## Exercise material
##############################

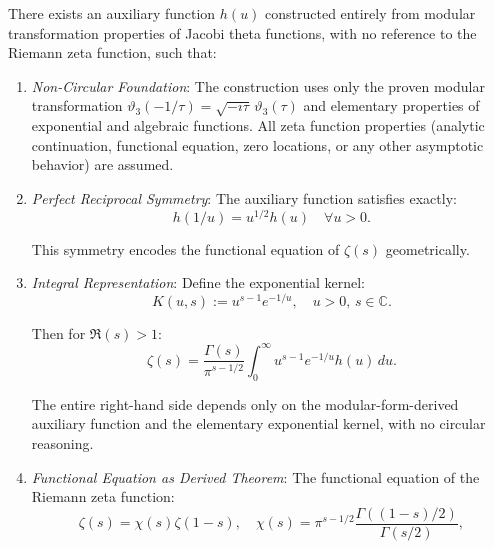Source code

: \begin{theorem}
\label{thm:nonCircularAuxiliaryFunction}

There exists an auxiliary function $h(u)$ constructed entirely from modular transformation properties of Jacobi theta functions, with no reference to the Riemann zeta function, such that:

\begin{enumerate}

\item[\textbf{(NC1)}] \emph{Non-Circular Foundation}: The construction uses only the proven modular transformation $\vartheta_3(-1/\tau) = \sqrt{-i\tau}\, \vartheta_3(\tau)$ and elementary properties of exponential and algebraic functions. All zeta function properties (analytic continuation, functional equation, zero locations, or any other asymptotic behavior) are assumed.

\item[\textbf{(NC2)}] \emph{Perfect Reciprocal Symmetry}: The auxiliary function satisfies exactly:
\begin{equation}
h(1/u) = u^{1/2} h(u) \quad \forall u > 0.
\end{equation}

This symmetry encodes the functional equation of $\zeta(s)$ geometrically.

\item[\textbf{(NC3)}] \emph{Integral Representation}: Define the exponential kernel:
\begin{equation}
K(u,s) := u^{s-1} e^{-1/u}, \quad u > 0, \, s \in \mathbb{C}.
\end{equation}

Then for $\Re(s) > 1$:
\begin{equation}
\zeta(s) = \frac{\Gamma(s)}{\pi^{s-1/2}} \int_0^{\infty} u^{s-1} e^{-1/u} h(u) \, du.
\end{equation}

The entire right-hand side depends only on the modular-form-derived auxiliary function and the elementary exponential kernel, with no circular reasoning.

\item[\textbf{(NC4)}] \emph{Functional Equation as Derived Theorem}: The functional equation of the Riemann zeta function:
\begin{equation}
\zeta(s) = \chi(s) \zeta(1-s), \quad \chi(s) = \pi^{s-1/2}\frac{\Gamma((1-s)/2)}{\Gamma(s/2)},
\end{equation}


\end{enumerate}
\end{theorem}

##############################

## Task item
Whenever the word "kernel" occurs in a line above, copy that line.

## Output below
\item[\textbf{(NC3)}] \emph{Integral Representation}: Define the exponential kernel:
The entire right-hand side depends only on the modular-form-derived auxiliary function and the elementary exponential kernel, with no circular reasoning.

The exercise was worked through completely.